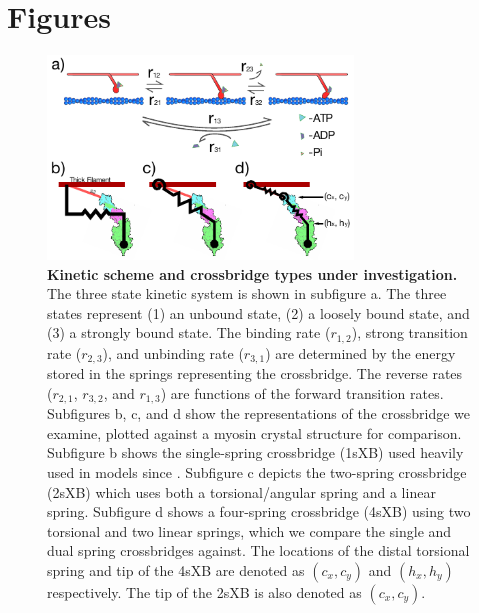 \documentclass[]{article}
\begin{document}


\clearpage
\section*{Figures} %

\begin{figure}[htbp]
    \begin{center}
    \includegraphics[width=3.2in]{../imgs/Figure1.pdf}
    \caption{
        \label{fig_xb_types}
        \textbf{Kinetic scheme and crossbridge types under investigation.} 
        The three state kinetic system is shown in subfigure a. 
        The three states represent (1) an unbound state, (2) a loosely bound state, and (3) a strongly bound state. 
        The binding rate ($r_{1,2}$), strong transition rate ($r_{2,3}$), and unbinding rate ($r_{3,1}$) are determined by the energy stored in the springs representing the crossbridge. 
        The reverse rates ($r_{2,1}$, $r_{3,2}$, and $r_{1,3}$) are functions of the forward transition rates.
        Subfigures b, c, and d show the representations of the crossbridge we examine, plotted against a myosin crystal structure for comparison. 
        Subfigure b shows the single-spring crossbridge (1sXB) used heavily used in models since \protect\citep{Huxley1957}. 
        Subfigure c depicts the two-spring crossbridge (2sXB) which uses both a torsional/angular spring and a linear spring. 
        Subfigure d shows a four-spring crossbridge (4sXB) using two torsional and two linear springs, which we compare the single and dual spring crossbridges against.
        The locations of the distal torsional spring and tip of the 4sXB are denoted as $(c_x, c_y)$ and $(h_x, h_y)$ respectively. 
        The tip of the 2sXB is also denoted as $(c_x, c_y)$.
    }
    \end{center}
\end{figure}
\end{document}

Task description » Please write out, exactly as they appear, the lines from the one containing "Subfigure b shows" through the last line of the records above, and nothing more.

Result of the exercise »
        Subfigure b shows the single-spring crossbridge (1sXB) used heavily used in models since \protect\citep{Huxley1957}. 
        Subfigure c depicts the two-spring crossbridge (2sXB) which uses both a torsional/angular spring and a linear spring. 
        Subfigure d shows a four-spring crossbridge (4sXB) using two torsional and two linear springs, which we compare the single and dual spring crossbridges against.
        The locations of the distal torsional spring and tip of the 4sXB are denoted as $(c_x, c_y)$ and $(h_x, h_y)$ respectively. 
        The tip of the 2sXB is also denoted as $(c_x, c_y)$.
    }
    \end{center}
\end{figure}
\end{document}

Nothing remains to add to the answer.